::: Dataset records

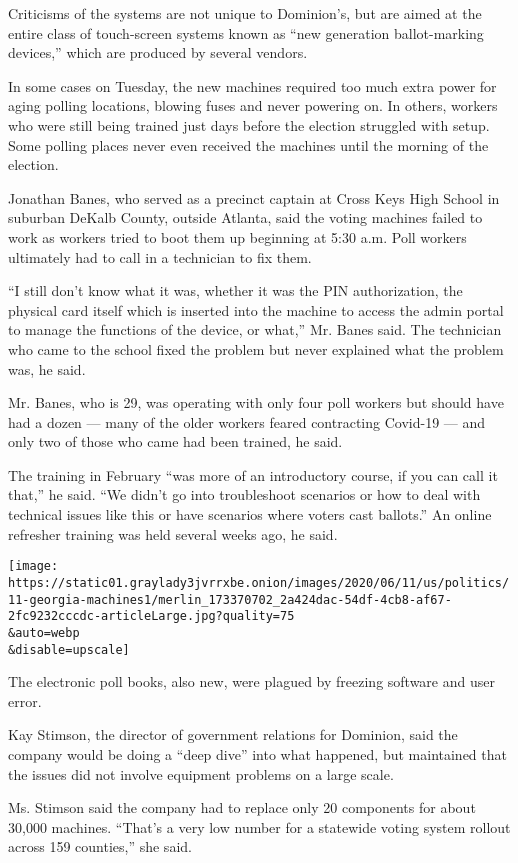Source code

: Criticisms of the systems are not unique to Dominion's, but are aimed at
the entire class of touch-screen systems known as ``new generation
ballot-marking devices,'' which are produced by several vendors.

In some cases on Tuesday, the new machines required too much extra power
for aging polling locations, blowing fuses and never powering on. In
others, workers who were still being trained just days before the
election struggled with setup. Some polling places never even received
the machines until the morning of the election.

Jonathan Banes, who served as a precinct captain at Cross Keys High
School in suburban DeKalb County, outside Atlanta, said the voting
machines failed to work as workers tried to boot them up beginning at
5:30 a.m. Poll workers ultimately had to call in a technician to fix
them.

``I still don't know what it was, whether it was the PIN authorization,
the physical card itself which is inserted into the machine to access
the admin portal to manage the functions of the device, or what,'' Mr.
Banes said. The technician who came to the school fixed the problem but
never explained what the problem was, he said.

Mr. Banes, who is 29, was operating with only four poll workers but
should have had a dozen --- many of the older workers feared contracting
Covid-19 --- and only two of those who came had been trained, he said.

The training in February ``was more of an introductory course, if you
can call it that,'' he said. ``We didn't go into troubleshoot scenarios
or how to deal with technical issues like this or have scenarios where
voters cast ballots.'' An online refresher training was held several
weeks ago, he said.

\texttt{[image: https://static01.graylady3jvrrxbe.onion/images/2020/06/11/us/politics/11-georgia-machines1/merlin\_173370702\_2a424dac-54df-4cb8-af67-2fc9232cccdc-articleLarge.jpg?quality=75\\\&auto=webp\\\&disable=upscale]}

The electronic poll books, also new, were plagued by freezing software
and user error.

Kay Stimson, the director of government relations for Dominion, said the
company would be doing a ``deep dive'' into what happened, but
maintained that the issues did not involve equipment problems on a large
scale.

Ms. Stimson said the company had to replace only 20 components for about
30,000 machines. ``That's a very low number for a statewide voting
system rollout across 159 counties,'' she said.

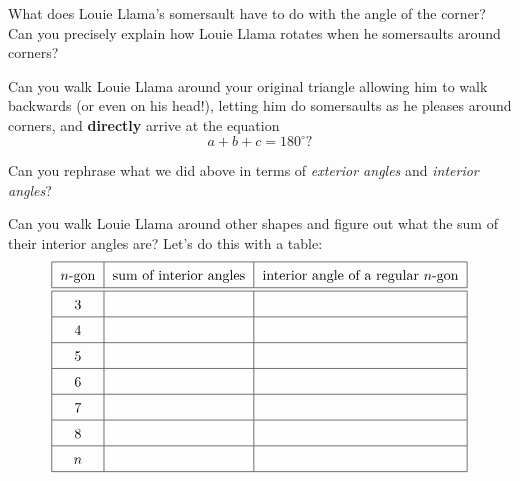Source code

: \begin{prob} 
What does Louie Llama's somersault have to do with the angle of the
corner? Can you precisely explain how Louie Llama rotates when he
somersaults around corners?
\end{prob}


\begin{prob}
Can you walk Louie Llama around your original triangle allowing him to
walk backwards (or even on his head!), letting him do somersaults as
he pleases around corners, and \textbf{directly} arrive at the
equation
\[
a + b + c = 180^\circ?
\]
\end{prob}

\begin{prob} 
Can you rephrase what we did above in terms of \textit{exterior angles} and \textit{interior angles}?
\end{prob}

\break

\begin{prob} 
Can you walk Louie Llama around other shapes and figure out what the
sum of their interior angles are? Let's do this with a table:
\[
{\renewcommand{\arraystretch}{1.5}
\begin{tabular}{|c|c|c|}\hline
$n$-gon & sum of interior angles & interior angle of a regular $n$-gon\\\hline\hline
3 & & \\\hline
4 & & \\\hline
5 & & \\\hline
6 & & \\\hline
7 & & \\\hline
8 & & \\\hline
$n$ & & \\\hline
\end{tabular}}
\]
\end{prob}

::::::
::: Dataset records

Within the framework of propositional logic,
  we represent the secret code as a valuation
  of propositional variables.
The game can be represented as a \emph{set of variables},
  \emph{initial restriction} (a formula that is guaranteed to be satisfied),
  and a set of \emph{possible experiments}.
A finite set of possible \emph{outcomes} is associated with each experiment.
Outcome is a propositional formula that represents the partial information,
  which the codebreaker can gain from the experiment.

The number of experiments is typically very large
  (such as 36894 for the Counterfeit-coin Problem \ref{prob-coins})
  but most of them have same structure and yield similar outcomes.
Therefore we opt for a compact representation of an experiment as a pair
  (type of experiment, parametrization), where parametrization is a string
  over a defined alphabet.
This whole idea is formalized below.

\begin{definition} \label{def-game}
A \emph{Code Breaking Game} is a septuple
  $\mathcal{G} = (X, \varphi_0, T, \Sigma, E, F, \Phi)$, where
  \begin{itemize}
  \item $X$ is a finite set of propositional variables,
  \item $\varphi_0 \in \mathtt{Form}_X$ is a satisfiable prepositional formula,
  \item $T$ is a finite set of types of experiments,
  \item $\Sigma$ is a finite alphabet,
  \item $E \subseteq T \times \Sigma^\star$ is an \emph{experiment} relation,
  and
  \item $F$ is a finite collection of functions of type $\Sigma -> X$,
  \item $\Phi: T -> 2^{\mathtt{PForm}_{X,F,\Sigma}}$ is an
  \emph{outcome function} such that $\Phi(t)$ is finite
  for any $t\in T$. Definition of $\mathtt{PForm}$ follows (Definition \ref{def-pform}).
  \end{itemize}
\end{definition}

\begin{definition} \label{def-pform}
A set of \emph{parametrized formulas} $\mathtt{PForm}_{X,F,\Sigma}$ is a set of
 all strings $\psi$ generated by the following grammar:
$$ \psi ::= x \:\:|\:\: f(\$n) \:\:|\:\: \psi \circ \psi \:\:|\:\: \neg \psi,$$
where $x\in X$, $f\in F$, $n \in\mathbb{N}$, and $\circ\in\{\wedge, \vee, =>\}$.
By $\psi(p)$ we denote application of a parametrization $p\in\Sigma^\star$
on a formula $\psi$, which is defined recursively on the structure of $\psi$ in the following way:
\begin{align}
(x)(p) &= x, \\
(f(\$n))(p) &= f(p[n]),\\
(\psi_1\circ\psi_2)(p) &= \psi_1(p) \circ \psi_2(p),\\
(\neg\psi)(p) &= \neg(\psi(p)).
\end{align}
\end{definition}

::::::

*Problem:* Copy each line of the data that includes the word "experiments".

*Answer to the problem:*
  and a set of \emph{possible experiments}.
The number of experiments is typically very large
  \item $T$ is a finite set of types of experiments,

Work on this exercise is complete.